If you open the file in both programs and save the file first in Kate, then in oowriter at that point only the edits in oowriter would be saved. This is the EXACT OPPOSITE of your little example.

Since Kate is part of the KDE desktop it performed exactly how it should with regards to file changes from multiple applications. Even using Kwrite, another KDE application, produced the same "File Changed on Disk" dialog box that Kate produced.

The lack of warning from oowriter on file saving is not the fault of Linux or KDE, but the fault of Open Office. If you downloaded the Windows or Mac version of Open Office the same problem would exist. It has absolutely NOTHING to do with the operating system.

Michael did you think that nobody would test if your little example wasn't valid? You're completely incompetent. How CW continues this blog of yours is a mystery.

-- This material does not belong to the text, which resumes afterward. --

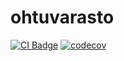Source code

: # ohtuvarasto

[![CI Badge](https://github.com/jakubgrad/ohtuvarasto/workflows/CI/badge.svg)](https://github.com/jakubgrad/ohtuvarasto/actions)
[![codecov](https://codecov.io/github/jakubgrad/ohtuvarasto/graph/badge.svg?token=66IAVOM8NI)](https://codecov.io/github/jakubgrad/ohtuvarasto)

He's right in that kate in

He's right in that kate in KDE 4.2.1 and Writer by default don't ask whether to replace the file on disk, if it has changed since opening. Even in this case though, there's no file corruption, the file on disk is the file you requested to save.

Something completely different ...

"He's right in that kate in KDE 4.2.1 and Writer by default don't ask whether to replace the file on disk, if it has changed since opening."

The file is opened as a tmp in cache so no changes to the original have been done. Changes only take effect when the file has been written to disk. This is not a bug, but how the system was intended to work.

His specific example stated that no warnings were given that the file had changed, which is false. Kate and Kwrite will give a warning that the file has changed when committed to disk.

If you want applications to be aware of changes made by other programs on non-written to disk changes you need something like Google Docs which allows you to share changes in real time, otherwise you use revision control:

http://en.wikipedia.org/wiki/Revision_control

Most popular word processor and spreadsheet applications already have this embedded. You could also use an application that does file locking, such as with package managers, or version merging that's used in systems such as CVS and Subversion.

What do you mean by file

What do you mean by file corruption?

If you open a file twice in linux and edit & save in one editor, the other notices that the file on-disk has changed and offers to remedy the situation as it should, i.e. no data corruption occurs (data on disk in the end is that of editor #1 or #2), and you're offered the option of which version to keep.